Ao observar as imagens no teto da Igreja Nossa Senhora da Conceição, uma das mais antigas da histórica cidade mineira de Ouro Preto, a coreógrafa Carolina Romano encontrou a inspiração para realizar uma composição cênica. Por um longo período, ela anotou as posturas e os gestos daqueles santos e pesquisou extensamente suas histórias. Depois, colheu depoimentos dos fiéis na cidade, buscando entender o que representavam para eles aqueles momentos registrados no teto da igreja. Todos os elementos levaram à série de gestos e movimentos que a coreógrafa usou para compor “O verbo se fez carne”.
Segundo Carolina Romano, ao iniciar a pesquisa de mestrado orientada pela professora Marília Vieira Soares, seu principal propósito foi unir e tornar aplicáveis os conceitos do teórico François Delsarte às pinturas religiosas. Pouco conhecido no Brasil, Delsarte viveu no século 19 e realizou vasta pesquisa sobre o movimento. Consta em sua historiografia que o teórico era cantor de ópera e teria perdido a potência da voz por receber treinamentos incorretos. Isso o desafiou a analisar as várias faces do movimento, que em sua concepção resume-se em vida, alma e espírito ou ao que se pensa, sente e expressa através dos movimentos. “Para Delsarte, todo movimento, mesmo que involuntário, deveria ter essa relação, que ele buscou observando pessoas nas ruas, em quadros e até mesmo em cadáveres”, explica.
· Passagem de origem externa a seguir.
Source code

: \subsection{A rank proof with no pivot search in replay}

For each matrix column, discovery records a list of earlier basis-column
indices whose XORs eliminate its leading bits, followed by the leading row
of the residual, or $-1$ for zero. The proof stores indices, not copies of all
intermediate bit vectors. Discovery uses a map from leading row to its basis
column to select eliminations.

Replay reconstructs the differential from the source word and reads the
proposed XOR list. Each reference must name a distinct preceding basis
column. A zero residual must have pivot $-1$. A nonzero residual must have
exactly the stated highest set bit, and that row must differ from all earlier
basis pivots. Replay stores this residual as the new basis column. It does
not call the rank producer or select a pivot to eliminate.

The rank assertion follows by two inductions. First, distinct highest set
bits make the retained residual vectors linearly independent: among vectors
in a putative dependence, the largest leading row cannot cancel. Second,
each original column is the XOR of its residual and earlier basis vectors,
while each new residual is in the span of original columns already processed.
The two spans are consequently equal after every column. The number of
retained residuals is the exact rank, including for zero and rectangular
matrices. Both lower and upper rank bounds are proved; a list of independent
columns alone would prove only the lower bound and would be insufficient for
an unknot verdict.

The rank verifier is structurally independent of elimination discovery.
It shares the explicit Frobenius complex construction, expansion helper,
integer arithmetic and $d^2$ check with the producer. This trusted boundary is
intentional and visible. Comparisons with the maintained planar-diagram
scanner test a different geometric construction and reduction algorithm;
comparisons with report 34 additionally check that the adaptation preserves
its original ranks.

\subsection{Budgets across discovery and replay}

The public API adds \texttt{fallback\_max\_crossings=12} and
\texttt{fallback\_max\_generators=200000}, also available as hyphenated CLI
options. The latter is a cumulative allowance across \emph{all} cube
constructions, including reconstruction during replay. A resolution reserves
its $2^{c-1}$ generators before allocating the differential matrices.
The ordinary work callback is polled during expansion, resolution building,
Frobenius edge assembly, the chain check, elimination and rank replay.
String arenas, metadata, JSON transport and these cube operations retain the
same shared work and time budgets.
A personagem central da peça coreográfica criada por Carolina é uma senhora, já velha e muito sofrida, subindo e descendo as ladeiras da cidade. Nas andanças, fragmentos de sua história norteiam os pensamentos: lembranças da infância e da época em que quase se casou misturam-se com os sentimentos de uma vida regrada, pautada pela religião. Esses aspectos são contextualizados com dança, teatro e música, numa síntese poética de tudo o que a coreógrafa observou em Ouro Preto.
A coreógrafa confessa que o contato com o universo religioso a encantou. Até então, suas experiências no ambiente da religiosidade se resumiam a relatos de outras pessoas. “Chamou minha atenção o comportamento e a fé muito forte das pessoas. Percebi uma pureza de sentimentos, que muitas vezes confrontei com os meus próprios”, afirma. Carolina, que teve o apoio financeiro da Fapesp para sua pesquisa, passou tardes inteiras entrevistando mulheres em suas casas repletas de imagens e desvendando o universo das pessoas que participam ativamente da organização de festas e atividades da Igreja. “Fiz muitas amizades”.
Carolina Romano quer agora adaptar a composição cênica e torná-la acessível às pessoas que não tiveram contato com a dissertação de mestrado. “A idéia é que elas entendam a mensagem mesmo sem ter lido o trabalho”. A coreógrafa faz parte do Grupo Matula Teatro, composto por ex-alunos da Unicamp, que têm em seu histórico a preocupação de estender suas atividades para além do espetáculo teatral, por meio da investigação do ofício do artista.